With the auto union’s contract set to expire at midnight, some members see cooperation with the automakers as essential to the union’s survival given the industry’s recent challenges.
By MARK GUARINO | Staff Writer Christian Science Monitor
posted September 14, 2011 at 10:42 am EDT
With the United Auto Workers’ labor contract set to expire at midnight, the union and the three US automakers continue month-long negotiations that will determine how much workers will share in the comeback of the industry.
So far, pragmatism seems to be the operative stance, rather than contentious lines in the sand. That stems, analysts say, from a recognition that the US automotive industry has taken its lumps these past two years. General Motors and Chrysler are barely recovered from bankruptcy, and all three automakers, including Ford, have had to prove they can succeed with vehicles that are smaller and more fuel-efficient – and make those sales at a time when cash-strapped consumers are hesitant to buy.

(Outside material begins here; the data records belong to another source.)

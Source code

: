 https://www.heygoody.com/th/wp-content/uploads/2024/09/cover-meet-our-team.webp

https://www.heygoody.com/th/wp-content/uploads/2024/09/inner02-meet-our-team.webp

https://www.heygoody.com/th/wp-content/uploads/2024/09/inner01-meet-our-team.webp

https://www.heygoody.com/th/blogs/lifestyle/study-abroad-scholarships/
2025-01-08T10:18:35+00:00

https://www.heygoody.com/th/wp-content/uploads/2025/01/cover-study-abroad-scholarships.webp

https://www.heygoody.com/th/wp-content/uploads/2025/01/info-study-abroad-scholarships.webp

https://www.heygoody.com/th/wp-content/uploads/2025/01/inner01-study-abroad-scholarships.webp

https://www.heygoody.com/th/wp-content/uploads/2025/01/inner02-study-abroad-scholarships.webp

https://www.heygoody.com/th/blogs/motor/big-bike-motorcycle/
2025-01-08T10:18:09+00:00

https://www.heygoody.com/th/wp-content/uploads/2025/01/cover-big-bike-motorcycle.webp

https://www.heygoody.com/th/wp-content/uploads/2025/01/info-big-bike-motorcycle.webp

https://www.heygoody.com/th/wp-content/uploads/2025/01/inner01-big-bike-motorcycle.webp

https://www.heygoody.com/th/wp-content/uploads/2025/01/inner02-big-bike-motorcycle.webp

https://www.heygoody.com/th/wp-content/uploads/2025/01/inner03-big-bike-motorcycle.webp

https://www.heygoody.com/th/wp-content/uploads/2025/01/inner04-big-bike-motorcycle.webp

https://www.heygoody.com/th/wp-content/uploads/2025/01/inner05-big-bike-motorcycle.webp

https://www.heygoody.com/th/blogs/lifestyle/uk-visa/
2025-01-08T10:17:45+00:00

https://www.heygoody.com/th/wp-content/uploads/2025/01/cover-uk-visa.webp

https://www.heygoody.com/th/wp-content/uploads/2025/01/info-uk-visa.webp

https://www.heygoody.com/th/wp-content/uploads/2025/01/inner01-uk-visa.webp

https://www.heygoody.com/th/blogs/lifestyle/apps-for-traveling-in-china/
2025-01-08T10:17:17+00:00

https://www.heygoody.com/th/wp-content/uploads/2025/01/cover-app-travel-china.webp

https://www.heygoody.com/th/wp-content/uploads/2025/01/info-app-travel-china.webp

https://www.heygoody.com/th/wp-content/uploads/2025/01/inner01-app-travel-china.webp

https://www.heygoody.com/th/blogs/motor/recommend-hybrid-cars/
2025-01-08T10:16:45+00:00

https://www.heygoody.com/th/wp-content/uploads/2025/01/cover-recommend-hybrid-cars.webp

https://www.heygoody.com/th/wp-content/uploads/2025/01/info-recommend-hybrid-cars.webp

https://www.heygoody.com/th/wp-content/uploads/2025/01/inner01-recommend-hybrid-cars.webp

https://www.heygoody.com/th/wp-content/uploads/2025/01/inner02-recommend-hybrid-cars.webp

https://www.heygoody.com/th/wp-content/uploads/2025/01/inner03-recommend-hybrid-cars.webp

“The reason you’re seeing so much cooperation is they understand what is at stake,” says Kristin Dziczek, director of the labor and industry group with the Center for Automotive Research, an industry think tank in Ann Arbor, Mich. “This is a moment that all of the parties don’t wish to squander.”
The United Auto Workers (UAW), which represents about 355,000 members, entered negotiations last month on a tightrope. Some workers want to restore many of the benefit and salary cuts surrendered during the crisis, but others see cooperation with the automakers as essential to the union’s survival given this rocky period for the industry. Car and truck sales are expected to reach 13 million units this year, but that’s a far cry from the industry’s 17 million peak in 2005.
Union leaders and automakers both realize how friction not only makes the domestic industry vulnerable to foreign competitors, but it also risks weakening their public identity, analysts say. That doesn’t mean talks have been easy, though.
During the last negotiations in 2007, and the emergency talks in 2009 when GM and Chrysler were thrown into bankruptcy, the UAW agreed to slash wages and benefit packages by almost a third.
Hourly wages for veteran workers are now averaging $50, compared with $76 earlier last decade. Entry-level hires are averaging about $14 to $16 an hour under a controversial two-tier wage structure the union agreed to in 2007 designed to improve the competitive position of the domestic automakers vis a vis foreign companies, which traditionally pay their workers less.
All three US automakers are wrangling to keep wages at current levels and instead reward workers through longer-term benefits such as profit-sharing packages and bonuses linked to quality, productivity, and attendance. Some workers say that they should share in the spoils of Detroit’s comeback and that the entry-level wages are eliminating the middle-class security the automotive industry long guaranteed to workers.
However, recently elected UAW president Bob King has suggested he opposes repealing the two-tier system. He says performance-based bonuses help the industry by keeping fixed costs low, which benefits all by providing “long-term security.”
“People don’t want a guillotine hanging over their head. They don’t want to have to worry about whether they have a job tomorrow or not, or if their pension is secure, or if their health care is secure,” Mr. King told the Detroit News last month.
Representatives for all three Detroit automakers, as well as the UAW, have not spoken publicly about the labor negotiations because of the sensitivity of the talks. The UAW and Ford agreed on Tuesday to extend the current four-year contract past the Wednesday deadline so they can keep talking for a few more days.
Harley Shaiken, a labor economist at the University of California at Berkeley, says the UAW is going through a “very painful period” as it fights a historic drop in membership – 76 percent from its peak in 1979 – and the effects of an economic downturn.
“The UAW is in no danger of disappearing anytime soon, but its authority as a voice at the bargaining table can be severely damaged depending on what it does going forward. So it’s truly a turning point,” Mr. Shaiken says. “A great contract today isn’t going to be particularly meaningful if there’s no jobs tomorrow.”
Most agree that what makes these talks different from those in past years is King. The union president “is a different beast than his predecessors … this is not a fire-breathing guy,” says Gerald Meyers, a business professor at the University of Michigan in Ann Arbor, who knows King.
“Ask him what success means for the union and he’ll say ‘quality of product,’ ‘cost savings’ – he’ll say all the things that management talks about. I find that astounding,” Mr. Meyers says.
Part of that geniality is King’s desire to expand membership, especially by organizing workers at foreign-owned US plants. “This nice-guy talk would be a way to get in the door,” Meyers says.
King is also pressing automakers to restart idle plants or to invest in others. “There are some places where deals could be made to bring more jobs,” says Ms. Dziczek.
For GM and Chrysler workers, striking is not a possibility. Terms of the 2009 bankruptcy restructuring prohibit striking, leaving Ford as the only company the union is legally eligible to strike. If the union does reach an impasse with GM and Chrysler, binding arbitration is the next step.